Gynura Rhizoma containing pyrrolizidine alkaloids induces the hepatic sinusoidal obstruction syndrome in mice via upregulating fibrosis-related factors

Affiliations

Gynura Rhizoma containing pyrrolizidine alkaloids induces the hepatic sinusoidal obstruction syndrome in mice via upregulating fibrosis-related factors

Fang Zhang et al. Acta Pharmacol Sin. 2019 Jun.

Abstract

Recently, hepatic sinusoidal obstruction syndrome (HSOS) caused by herbal preparations containing pyrrolizidine alkaloids (PAs), such as Gynura Rhizoma (Tusanqi), has gained global attention. However, the lack of a reliable and reproducible animal model has greatly hampered mechanistic studies. Therefore, we aimed to establish a reproducible HSOS mouse model and investigate the hepatotoxic mechanism. The model was established by intragastrical administration of Gynura Rhizoma extract, i.e., 1.0 g extract/kg per day (equal to 16.7 g crude drug/kg per day based on extraction rate and 49.1 mg PA/kg per day based on the total PA content in the extract determined) for 40 successive days. Then, the mice were sacrificed, and their blood samples and livers were collected for analyses. Using hematoxylin-eosin (HE) and Masson staining, scanning electron microscopy imaging, clinical biomarkers, and other assays, we showed that the HSOS was successfully induced in our mouse model.

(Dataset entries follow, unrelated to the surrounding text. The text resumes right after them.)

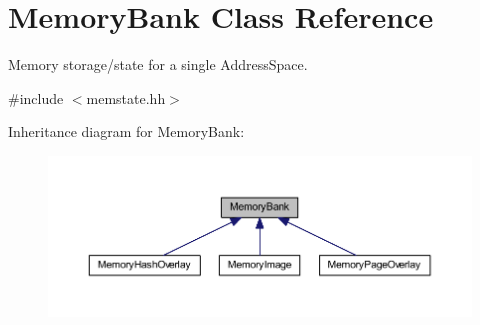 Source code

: \hypertarget{class_memory_bank}{}\section{Memory\+Bank Class Reference}
\label{class_memory_bank}


Memory storage/state for a single Address\+Space.  




{\ttfamily \#include $<$memstate.\+hh$>$}



Inheritance diagram for Memory\+Bank\+:
\nopagebreak
\begin{figure}[H]
\begin{center}
\leavevmode
\includegraphics[width=350pt]{class_memory_bank__inherit__graph}
\end{center}
\end{figure}
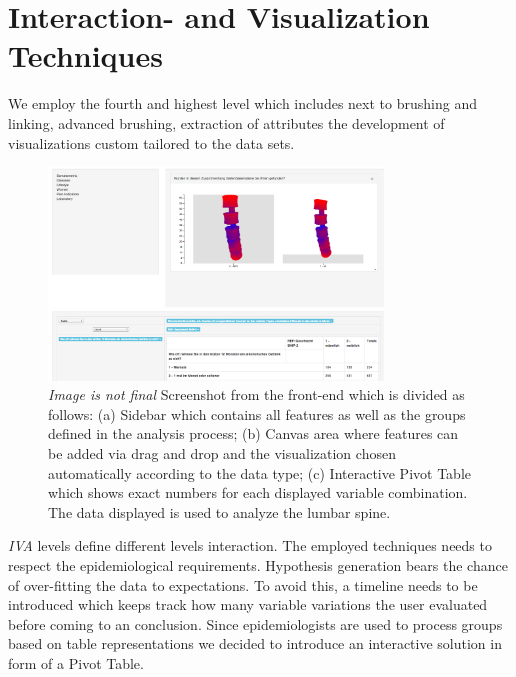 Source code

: \documentclass[journal]{style/vgtc} 			          %
\begin{document}
\section{Interaction- and Visualization Techniques}
We employ the fourth and highest level which includes next to brushing and linking, advanced brushing, extraction of attributes the development of visualizations custom tailored to the data sets.
\begin{figure}[htb]
 \centering
 \includegraphics[width=3.5in]{figures/visualization}
 \caption{\emph{Image is not final} Screenshot from the front-end which is divided as follows: (a) Sidebar which contains all features as well as the groups defined in the analysis process; (b) Canvas area where features can be added via drag and drop and the visualization chosen automatically according to the data type; (c) Interactive Pivot Table which shows exact numbers for each displayed variable combination. The data displayed is used to analyze the lumbar spine.
 }
 \label{fig:visualization}
\end{figure}
\emph{IVA} levels define different levels interaction. 
%
The employed techniques needs to respect the epidemiological requirements.
%
Hypothesis generation bears the chance of over-fitting the data to expectations.
%
To avoid this, a timeline needs to be introduced which keeps track how many variable variations the user evaluated before coming to an conclusion.
%
Since epidemiologists are used to process groups based on table representations we decided to introduce an interactive solution in form of a Pivot Table.
\end{document}
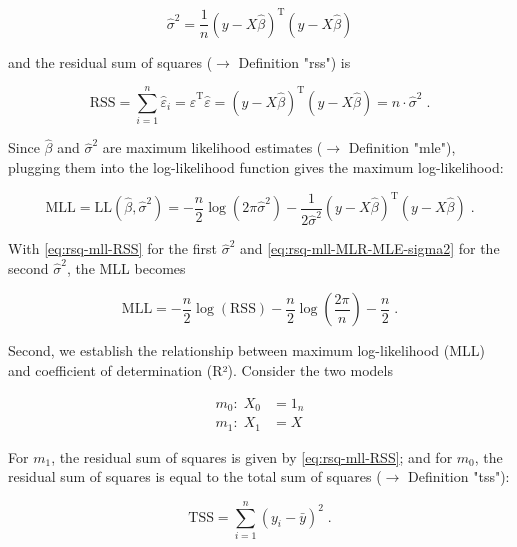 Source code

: \documentclass[a4paper,12pt]{book}
\begin{document}
\begin{equation} \label{eq:rsq-mll-MLR-MLE-sigma2}
\hat{\sigma}^2 = \frac{1}{n} (y - X\hat{\beta})^\mathrm{T} (y - X\hat{\beta})
\end{equation}

and the residual sum of squares ($\rightarrow$ Definition "rss") is

\begin{equation} \label{eq:rsq-mll-RSS}
\mathrm{RSS} = \sum_{i=1}^n \hat{\varepsilon}_i = \hat{\varepsilon}^\mathrm{T} \hat{\varepsilon} = (y - X\hat{\beta})^\mathrm{T} (y - X\hat{\beta}) = n \cdot \hat{\sigma}^2 \; .
\end{equation}

Since $\hat{\beta}$ and $\hat{\sigma}^2$ are maximum likelihood estimates ($\rightarrow$ Definition "mle"), plugging them into the log-likelihood function gives the maximum log-likelihood:

\begin{equation} \label{eq:rsq-mll-MLR-MLL}
\mathrm{MLL} = \mathrm{LL}(\hat{\beta},\hat{\sigma}^2) = - \frac{n}{2} \log(2\pi\hat{\sigma}^2) - \frac{1}{2\hat{\sigma}^2} (y - X\hat{\beta})^\mathrm{T} (y - X\hat{\beta}) \; .
\end{equation}

With \eqref{eq:rsq-mll-RSS} for the first $\hat{\sigma}^2$ and \eqref{eq:rsq-mll-MLR-MLE-sigma2} for the second $\hat{\sigma}^2$, the MLL becomes

\begin{equation} \label{eq:rsq-mll-MLR-MLL-RSS}
\mathrm{MLL} = - \frac{n}{2} \log(\mathrm{RSS}) - \frac{n}{2} \log \left( \frac{2\pi}{n} \right) - \frac{n}{2} \; .
\end{equation}

Second, we establish the relationship between maximum log-likelihood (MLL) and coefficient of determination (R²). Consider the two models

\begin{equation} \label{eq:rsq-mll-m0-m1}
\begin{split}
m_0: \; X_0 &= 1_n \\
m_1: \; X_1 &= X
\end{split}
\end{equation}

For $m_1$, the residual sum of squares is given by \eqref{eq:rsq-mll-RSS}; and for $m_0$, the residual sum of squares is equal to the total sum of squares ($\rightarrow$ Definition "tss"):

\begin{equation} \label{eq:rsq-mll-TSS}
\mathrm{TSS} = \sum_{i=1}^n (y_i - \bar{y})^2 \; .
\end{equation}
\end{document}
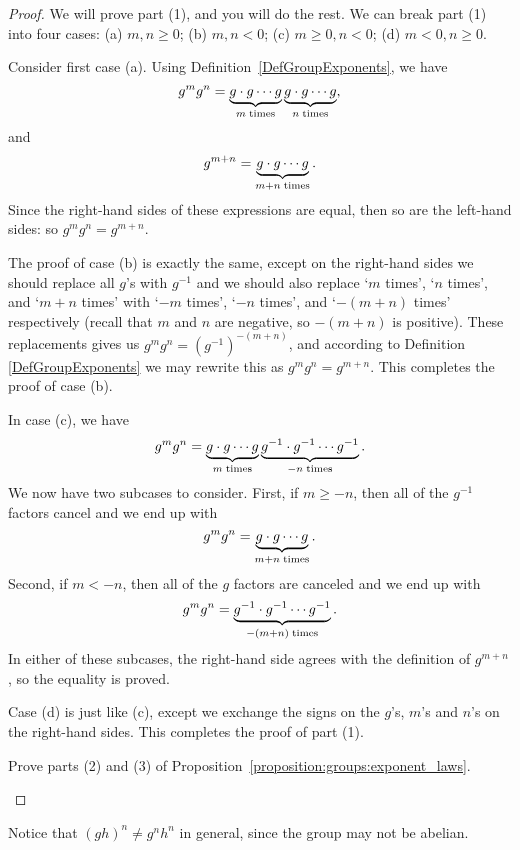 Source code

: \begin{proof}
We will prove part (1), and you will do the rest. We can break part (1) into four cases: (a) $m,n \ge 0$; (b) $m,n < 0$; 
(c) $m \ge 0, n< 0$; (d) $m<0, n \ge 0$. 

Consider first case (a). 
Using Definition~\ref{DefGroupExponents}, we have
\[
g^m g^n = \underbrace{g \cdot g \cdots g}_{m \; {\rm times}}\underbrace{g \cdot g \cdots g}_{n \; {\rm times}},
\]
and
\[
g^{m+n} = \underbrace{g \cdot g \cdots g}_{m+n \; {\rm times}}.
\]
Since the right-hand sides of these expressions are equal, then so are the left-hand sides: so $g^mg^n = g^{m+n}$.

The proof of case (b) is exactly the same, except on the right-hand sides we should replace all $g$'s with $g^{-1}$ and we should also replace `$m$ times', `$n$ times', and `$m+n$ times' with `$-m$ times', `$-n$ times', and `$-(m+n)$ times' respectively (recall that $m$ and $n$ are negative, so $-(m+n)$ is positive). These replacements gives us
$g^mg^n =( g^{-1})^{-(m+n)}$, and according to Definition \ref{DefGroupExponents} we may rewrite this as  $g^mg^n = g^{m+n}$. This completes the proof of case (b).

In case (c), we have
\[
g^m g^n = \underbrace{g \cdot g \cdots g}_{m \; {\rm times}}\underbrace{g^{-1} \cdot g^{-1} \cdots g^{-1}}_{-n \; {\rm times}}.
\]
We now have two subcases to consider. First, if $m \ge -n$, then all of the $g^{-1}$ factors cancel and we end up with
\[
g^m g^n = \underbrace{g \cdot g \cdots g}_{m+n \; {\rm times}}.
\]
Second, if $m < -n$, then all of the $g$ factors are canceled and we end up with
\[
g^m g^n = \underbrace{g^{-1} \cdot g^{-1} \cdots g^{-1}}_{-(m+n) \; {\rm times}}.
\]
In either of these subcases, the right-hand side agrees with the definition of $g^{m+n}$, so the equality is proved.

Case (d) is just like (c), except we exchange the signs  on the $g$'s,  $m$'s and $n$'s on the right-hand sides. This completes the proof of part (1).


\begin{exercise}{59}
Prove parts (2) and (3) of Proposition~\ref{proposition:groups:exponent_laws}.
\end{exercise}
\end{proof} 

Notice that $(gh)^n \neq g^nh^n$ in general, since the group may not be abelian.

Furthermore, we detected the key factors involved in liver fibrosis in the mice, revealing significantly increased hydroxyproline concentration; elevated expression of α-smooth muscle actin (α-SMA) and fibrosis-related genes such as Collagen-1, Collagen-3, Mmp2, Mmp13, Timp1, Timp3, and Activin, upregulated Smad3 phosphorylation, and increased serum TGF-β levels. Moreover, pro-inflammatory cytokines, including Tnf-α, Il-1β, and Il-6, were also increased in the model. All these results demonstrate the key roles of the TGF-β-Smad3 and inflammatory signaling pathways in this Gynura Rhizoma-induced HSOS mouse model, suggesting that blockade of fibrosis and/or inflammation should be an effective treatment for HSOS.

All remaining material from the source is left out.